> **Task to complete**: Once you have read the listing, write it all out exactly.

> **Supplied records**:
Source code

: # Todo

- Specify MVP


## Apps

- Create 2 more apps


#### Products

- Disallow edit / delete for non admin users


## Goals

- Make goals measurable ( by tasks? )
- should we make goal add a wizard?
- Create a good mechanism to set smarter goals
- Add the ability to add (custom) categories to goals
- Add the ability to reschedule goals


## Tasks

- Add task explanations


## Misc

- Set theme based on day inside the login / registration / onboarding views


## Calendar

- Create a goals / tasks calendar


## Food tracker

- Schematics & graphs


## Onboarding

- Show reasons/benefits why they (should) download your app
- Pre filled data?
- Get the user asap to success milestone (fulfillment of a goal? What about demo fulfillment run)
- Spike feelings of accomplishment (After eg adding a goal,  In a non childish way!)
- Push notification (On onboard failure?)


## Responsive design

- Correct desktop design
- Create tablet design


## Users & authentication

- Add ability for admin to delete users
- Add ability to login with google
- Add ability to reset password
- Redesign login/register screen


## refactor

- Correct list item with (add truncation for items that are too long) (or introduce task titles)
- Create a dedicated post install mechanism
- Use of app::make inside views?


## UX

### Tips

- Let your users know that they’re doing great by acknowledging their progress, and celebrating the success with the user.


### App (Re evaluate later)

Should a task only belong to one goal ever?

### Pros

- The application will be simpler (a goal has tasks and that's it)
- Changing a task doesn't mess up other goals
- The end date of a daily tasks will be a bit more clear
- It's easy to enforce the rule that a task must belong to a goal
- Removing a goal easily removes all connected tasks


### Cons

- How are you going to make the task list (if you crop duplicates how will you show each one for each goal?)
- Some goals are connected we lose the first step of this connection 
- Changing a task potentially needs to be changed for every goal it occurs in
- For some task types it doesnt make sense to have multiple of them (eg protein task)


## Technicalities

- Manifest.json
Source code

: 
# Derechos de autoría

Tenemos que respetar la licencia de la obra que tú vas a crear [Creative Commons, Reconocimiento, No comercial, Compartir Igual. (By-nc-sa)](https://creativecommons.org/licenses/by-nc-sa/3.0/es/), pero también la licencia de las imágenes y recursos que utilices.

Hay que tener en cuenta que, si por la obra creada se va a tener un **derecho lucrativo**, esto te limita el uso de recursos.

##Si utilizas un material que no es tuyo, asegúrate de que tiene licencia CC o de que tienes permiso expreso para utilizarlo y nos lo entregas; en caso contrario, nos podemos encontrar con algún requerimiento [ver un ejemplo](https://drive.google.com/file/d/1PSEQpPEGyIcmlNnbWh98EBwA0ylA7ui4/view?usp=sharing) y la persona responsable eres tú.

> **Answer**:
Source code

: # Todo

- Specify MVP


## Apps

- Create 2 more apps


#### Products

- Disallow edit / delete for non admin users


## Goals

- Make goals measurable ( by tasks? )
- should we make goal add a wizard?
- Create a good mechanism to set smarter goals
- Add the ability to add (custom) categories to goals
- Add the ability to reschedule goals


## Tasks

- Add task explanations


## Misc

- Set theme based on day inside the login / registration / onboarding views


## Calendar

- Create a goals / tasks calendar


## Food tracker

- Schematics & graphs


## Onboarding

- Show reasons/benefits why they (should) download your app
- Pre filled data?
- Get the user asap to success milestone (fulfillment of a goal? What about demo fulfillment run)
- Spike feelings of accomplishment (After eg adding a goal,  In a non childish way!)
- Push notification (On onboard failure?)


## Responsive design

- Correct desktop design
- Create tablet design


## Users & authentication

- Add ability for admin to delete users
- Add ability to login with google
- Add ability to reset password
- Redesign login/register screen


## refactor

- Correct list item with (add truncation for items that are too long) (or introduce task titles)
- Create a dedicated post install mechanism
- Use of app::make inside views?


## UX

### Tips

- Let your users know that they’re doing great by acknowledging their progress, and celebrating the success with the user.


### App (Re evaluate later)

Should a task only belong to one goal ever?

### Pros

- The application will be simpler (a goal has tasks and that's it)
- Changing a task doesn't mess up other goals
- The end date of a daily tasks will be a bit more clear
- It's easy to enforce the rule that a task must belong to a goal
- Removing a goal easily removes all connected tasks


### Cons

- How are you going to make the task list (if you crop duplicates how will you show each one for each goal?)
- Some goals are connected we lose the first step of this connection 
- Changing a task potentially needs to be changed for every goal it occurs in
- For some task types it doesnt make sense to have multiple of them (eg protein task)


## Technicalities

- Manifest.json
Source code

: 
# Derechos de autoría

Tenemos que respetar la licencia de la obra que tú vas a crear [Creative Commons, Reconocimiento, No comercial, Compartir Igual. (By-nc-sa)](https://creativecommons.org/licenses/by-nc-sa/3.0/es/), pero también la licencia de las imágenes y recursos que utilices.

Hay que tener en cuenta que, si por la obra creada se va a tener un **derecho lucrativo**, esto te limita el uso de recursos.

##Si utilizas un material que no es tuyo, asegúrate de que tiene licencia CC o de que tienes permiso expreso para utilizarlo y nos lo entregas; en caso contrario, nos podemos encontrar con algún requerimiento [ver un ejemplo](https://drive.google.com/file/d/1PSEQpPEGyIcmlNnbWh98EBwA0ylA7ui4/view?usp=sharing) y la persona responsable eres tú.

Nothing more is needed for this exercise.